La negativa de Europa
EN su primera conferencia de prensa de 1986, el presidente Reagan se ha dirigido a sus aliados, y de un modo muy particular a los europeos, pidiéndoles que se sumen a las medidas adoptadas por EE UU para someter a Libia a un aislamiento económico. Se había anunciado que Ronald Reagan presentaría pruebas irrefutables de la responsabilidad libia en los últimos atentados terroristas. Pero lo cierto es que las declaraciones del presidente han sido tan ricas en retórica como pobres en demostraciones. Conviene agregar que las medidas anunciadas tienen escasísimos efectos para EE UU, ya que Washington rompió ya en 1981 sus relaciones con Trípoli; para numerosos Estados europeos, sin embargo, interrumpir lo! intercambios comerciales y económicos con Libia acarrearía consecuencias serias.Todas las noticias sobre las reacciones provocadas en Europa por esta demanda norteamericana -formulada ya por diversos canales antes del plantearrúento último del presidente- coinciden en que la respuesta es negativa, incluso por parte de Gobiernos como los del Reino Unido y Alemania Occidental, que suelen manifestarse identificados con las posiciones norteamericanas. Asimismo, fuera de Europa, la reacción de Canadá ha sido adversa. La razón fundamental de esta coincidencia reside -aparte de las obvias razones económicas- en que nadie puede creer que un aislamiento económico de Libia sea el remedio capaz de poner fin a las actividades terroristas. No se trata de poner ahora en duda las relaciones del coronel Gaddafi con determinados grupos terroristas. Gaddafi ha venido admitidiendo esta proximidad, si bien -y esto es sintomático- en sus últimas declaraciones ha tendido a mostrarse más distanciado. Con todo, y aun existiendo dichas conexiones, es temerario convertirle en el culpable del terrorismo. ¿Es acaso Libia el único Estado con relaciones de ese género? Y no siendo así, ¿por qué aprobar medidas contra él y no contra otros?
Quizá el hecho que demuestra con más claridad el desacierto de la propuesta de Reagan es la respuesta del mundo árabe, expresada tanto en declaraciones de los diferentes Gobiernos como en la Conferencia Islámica, reunida estos días en Fez. Incluso los países que consideran al coronel Gaddafi como un enemigo encarnizado -caso de Egipto- han manifestado, ante las amenazas norteamericanas, su solidaridad con Libia. Y ello ha dado lugar al sorprendente hecho de que Libia haya decidido terminar sus ataques propagandísticos contra Egipto e Irak.

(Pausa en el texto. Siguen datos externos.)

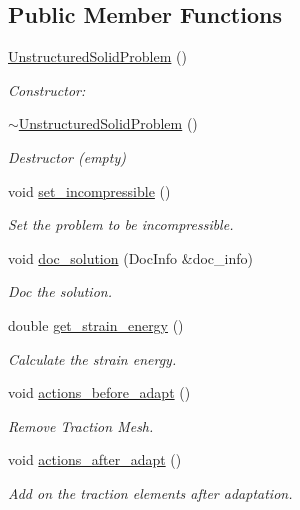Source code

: \subsection*{Public Member Functions}
\begin{DoxyCompactItemize}
\item 
\hyperlink{classUnstructuredSolidProblem_a18ce02b6e4bbc86403c9e1b32c095772}{Unstructured\+Solid\+Problem} ()
\begin{DoxyCompactList}\small\item\em Constructor\+: \end{DoxyCompactList}\item 
\hyperlink{classUnstructuredSolidProblem_a25fe105d949498bf8f7c15aff96a7d00}{$\sim$\+Unstructured\+Solid\+Problem} ()
\begin{DoxyCompactList}\small\item\em Destructor (empty) \end{DoxyCompactList}\item 
void \hyperlink{classUnstructuredSolidProblem_a9b725d83bc051b594d080a40d6d317d3}{set\+\_\+incompressible} ()
\begin{DoxyCompactList}\small\item\em Set the problem to be incompressible. \end{DoxyCompactList}\item 
void \hyperlink{classUnstructuredSolidProblem_ab3d66fd61b69d12b4f159d763fc44f15}{doc\+\_\+solution} (Doc\+Info \&doc\+\_\+info)
\begin{DoxyCompactList}\small\item\em Doc the solution. \end{DoxyCompactList}\item 
double \hyperlink{classUnstructuredSolidProblem_a4da918a1f0cf94ebccc5112b58c28ece}{get\+\_\+strain\+\_\+energy} ()
\begin{DoxyCompactList}\small\item\em Calculate the strain energy. \end{DoxyCompactList}\item 
void \hyperlink{classUnstructuredSolidProblem_a463b4b976fdd12129ac2bd23bece1b8b}{actions\+\_\+before\+\_\+adapt} ()
\begin{DoxyCompactList}\small\item\em Remove Traction Mesh. \end{DoxyCompactList}\item 
void \hyperlink{classUnstructuredSolidProblem_acf0bbf57534a1516a633d702d9fd21ab}{actions\+\_\+after\+\_\+adapt} ()
\begin{DoxyCompactList}\small\item\em Add on the traction elements after adaptation. \end{DoxyCompactList}\end{DoxyCompactItemize}
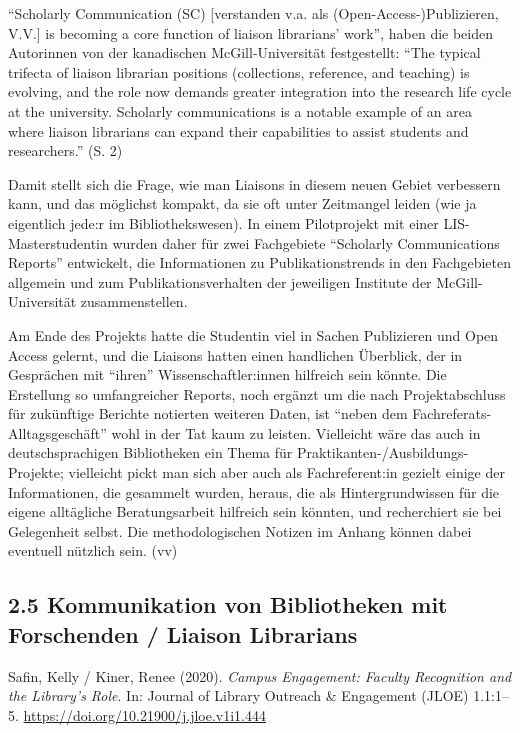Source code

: \documentclass[a4paper,
fontsize=11pt,
oneside,
numbers=noperiodatend,
parskip=half-,
bibliography=totoc,
final
]{scrartcl}
\begin{document}
\enquote{Scholarly Communication (SC) {[}verstanden v.a. als
(Open-Access-)Publizieren, V.V.{]} is becoming a core function of
liaison librarians' work}, haben die beiden Autorinnen von der
kanadischen McGill-Universität festgestellt: \enquote{The typical
trifecta of liaison librarian positions (collections, reference, and
teaching) is evolving, and the role now demands greater integration into
the research life cycle at the university. Scholarly communications is a
notable example of an area where liaison librarians can expand their
capabilities to assist students and researchers.} (S. 2)

Damit stellt sich die Frage, wie man Liaisons in diesem neuen Gebiet
verbessern kann, und das möglichst kompakt, da sie oft unter Zeitmangel
leiden (wie ja eigentlich jede:r im Bibliothekswesen). In einem
Pilotprojekt mit einer LIS-Masterstudentin wurden daher für zwei
Fachgebiete \enquote{Scholarly Communications Reports} entwickelt, die
Informationen zu Publikationstrends in den Fachgebieten allgemein und
zum Publikationsverhalten der jeweiligen Institute der
McGill-Universität zusammenstellen.

Am Ende des Projekts hatte die Studentin viel in Sachen Publizieren und
Open Access gelernt, und die Liaisons hatten einen handlichen Überblick,
der in Gesprächen mit \enquote{ihren} Wissenschaftler:innen hilfreich
sein könnte. Die Erstellung so umfangreicher Reports, noch ergänzt um
die nach Projektabschluss für zukünftige Berichte notierten weiteren
Daten, ist \enquote{neben dem Fachreferats-Alltagsgeschäft} wohl in der
Tat kaum zu leisten. Vielleicht wäre das auch in deutschsprachigen
Bibliotheken ein Thema für Praktikanten-/Ausbildungs-Projekte;
vielleicht pickt man sich aber auch als Fachreferent:in gezielt einige
der Informationen, die gesammelt wurden, heraus, die als
Hintergrundwissen für die eigene alltägliche Beratungsarbeit hilfreich
sein könnten, und recherchiert sie bei Gelegenheit selbst. Die
methodologischen Notizen im Anhang können dabei eventuell nützlich sein.
(vv)

\hypertarget{kommunikation-von-bibliotheken-mit-forschenden-liaison-librarians}{%
\subsection{2.5 Kommunikation von Bibliotheken mit Forschenden / Liaison
Librarians}\label{kommunikation-von-bibliotheken-mit-forschenden-liaison-librarians}}

Safin, Kelly / Kiner, Renee (2020). \emph{Campus Engagement: Faculty
Recognition and the Library's Role}. In: Journal of Library Outreach \&
Engagement (JLOE) 1.1:1--5.
\url{https://doi.org/10.21900/j.jloe.v1i1.444}
\end{document}
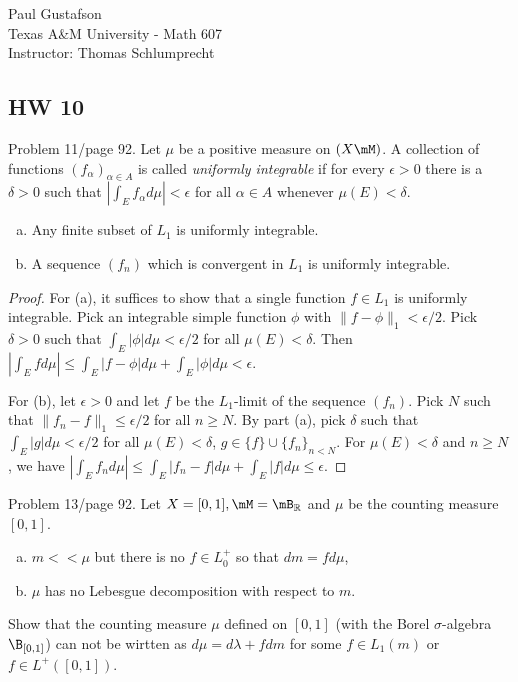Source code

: \documentclass{article}
\begin{document}
\noindent Paul Gustafson\\
\noindent Texas A\&M University - Math 607\\ 
\noindent Instructor: Thomas Schlumprecht


\subsection*{HW 10}
  Problem 11/page 92. Let $\mu$ be a positive measure on $(X \mM)$. A collection of functions $(f_\alpha)_{\alpha \in A}$ is called \emph{uniformly integrable} if for every $\epsilon > 0$ there is a $\delta > 0$ such that $\left| \int_E f_\alpha d\mu \right| < \epsilon$ for all $\alpha \in A$ whenever $\mu(E) < \delta$.
\begin{enumerate}[a)]
\item Any finite subset of $L_1$ is uniformly integrable.
\item A sequence $(f_n)$ which is convergent in $L_1$ is uniformly integrable.
\end{enumerate}
\begin{proof}
For (a), it suffices to show that a single function $f \in L_1$ is uniformly integrable.  Pick an integrable simple function $\phi$ with
 $\|f - \phi\|_1 < \epsilon/2$.  Pick $\delta > 0$ such that $\int_E |\phi| d\mu < \epsilon/2$ for all $\mu(E) < \delta$.  
Then $\left| \int_E f d\mu \right| \le \int_E |f - \phi| d\mu + \int_E |\phi| d\mu < \epsilon$.

For (b), let $\epsilon > 0$ and let $f$ be the $L_1$-limit of the sequence $(f_n)$.  Pick $N$ such that $\| f_n - f \|_1 \le \epsilon/2$ for all $n \ge N$.  By part (a), pick $\delta$ such that $\int_E |g| d\mu  < \epsilon/2$ for all $\mu(E) < \delta$, $g \in \{f\} \cup \{f_n\}_{n < N}$.  
For $\mu(E) < \delta$ and $n \ge N$, we have 
$\left| \int_E f_n d\mu \right| \le \int_E |f_n -f| d\mu + \int_E |f| d\mu \le \epsilon$.
\end{proof}

 Problem 13/page 92.  Let $X = [0,1], \mM = \mB_\R$ and $\mu$ be the counting measure $[0,1]$.
\begin{enumerate}[a)]
\item $m << \mu$ but there is no $f \in L_0^+$ so that $dm = f d\mu$,
\item $\mu$ has no Lebesgue decomposition with respect to $m$.
\end{enumerate}
Show that the counting measure $\mu$ defined on $[0,1]$ (with the Borel $\sigma$-algebra $\B_{[0,1]}$) can not be wirtten as $d \mu = d \lambda + f dm$ for some $f \in L_1(m)$ or $f \in L^+([0,1])$.
\end{document}
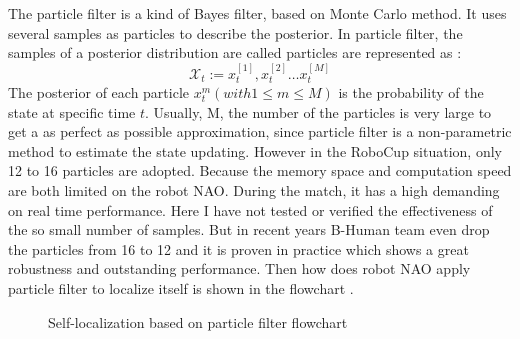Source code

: The particle filter is a kind of Bayes filter, based on Monte Carlo method. It uses several samples as particles to describe the posterior. In particle filter, the samples of a posterior distribution are called particles are represented as \cite{thrun2005probabilistic}: 
\[
\mathcal{X}_t:=x_t^{[1]},x_t^{[2]} \dots x_t^{[M]}
\]
The posterior of each particle $x_t^{m} (with 1 \leq m \leq M)$ is the probability of the state at specific time $t$. Usually, M, the number of the particles is very large to get a as perfect as possible approximation, since particle filter is a non-parametric method to estimate the state updating. However in the RoboCup situation, only 12 to 16 particles are adopted. Because the memory space and computation speed are both limited on the robot NAO. During the match, it has a high demanding on real time performance. Here I have not tested or verified the effectiveness of the so small number of samples. But in recent years B-Human team even drop the particles from 16 to 12 \cite{BHumanCodeRelease2010} and it is proven in practice which shows a great robustness and outstanding performance. Then how does robot NAO apply particle filter to localize itself is shown in the flowchart .
\begin{figure}[tbp]
\centering
{}
\caption{Self-localization based on particle filter flowchart}
\label{ffc}
\end{figure}

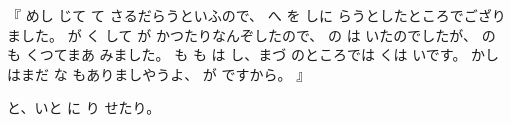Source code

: 『
めし
じて
て
さるだらうといふので、
へ
を
しに
らうとしたところでござりました。
が
く
して
が
かつたりなんぞしたので、
の
は
いたのでしたが、
の
も
くつてまあ
みました。
も
も
は
し、まづ
のところでは
くは
いです。
かし
はまだ
な
もありましやうよ、
が
ですから。
』

と、いと
に
り
せたり。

Por otro lado, si Europa aceptase la demanda de Reagan, ello contribuiría a convertir a Gaddafi ante masas amplísimas en símbolo y héroe de la causa árabe, y perderían con ello protagonismo los líderes árabes moderados. El ministro italiano Andreotti, uno de los diplomáticos actuales más sutiles, insiste, con razón, en que para luchar contra el terrorismo con eficacia hace falta tener en cuenta a países que, por su papel en el conflicto de Oriente Próximo, disponen de posibilidades para limitar y suprimir las ventajas de las que se valen los grupos terroristas para justificar sus atentados. La política preconizada por Reagan llevaría, en cambio, a un peligrosísimo enfrentamiento entre el mundo industrializado (Europa occidental, alineada con EE UU e Israel) y el conjunto de los países árabes. Que ello pueda ser un freno para el terrorismo es más que dudoso: más bien podrá ocurrir lo contrario. En ese sentido, no se puede olvidar que el terrorismo se alimenta en no pequeña medida de una fanatización de las desigualdades que carácterizan el mundo contemporáneo.
El método empleado por Reagan en toda esta cuestión no puede por menos de provocar interrogantes. No sólo ha prescindido de los requisitos mínimos para que una actitud común de Europa y EE UU sea viable; ha colocado además a los Gobiernos europeos ante demandas públicas y concretas dictadas en Washington. Ha mantenido, por añadidura, la amenaza de medidas militares contra Libia, y ha agregado así un motivo decisivo para que Europa conteste negativamente. De nuevo sale así a flote ese permanente desconocimiento de Europa que ha caracterizado la gestión de Reagan. Pero quizá tampoco deba descartarse en su comportamiento la necesidad que siente Reagan de dar a su política una base casi religiosa que le muestre como el defensor del bien. El terrorismo, el paria Gaddafi, son ahora ese mal propicio para que él pueda revestirse de cruzado universal en pro de la justicia. No hace falta insistir en la gravedad de las consecuencias que esa actitud entraña.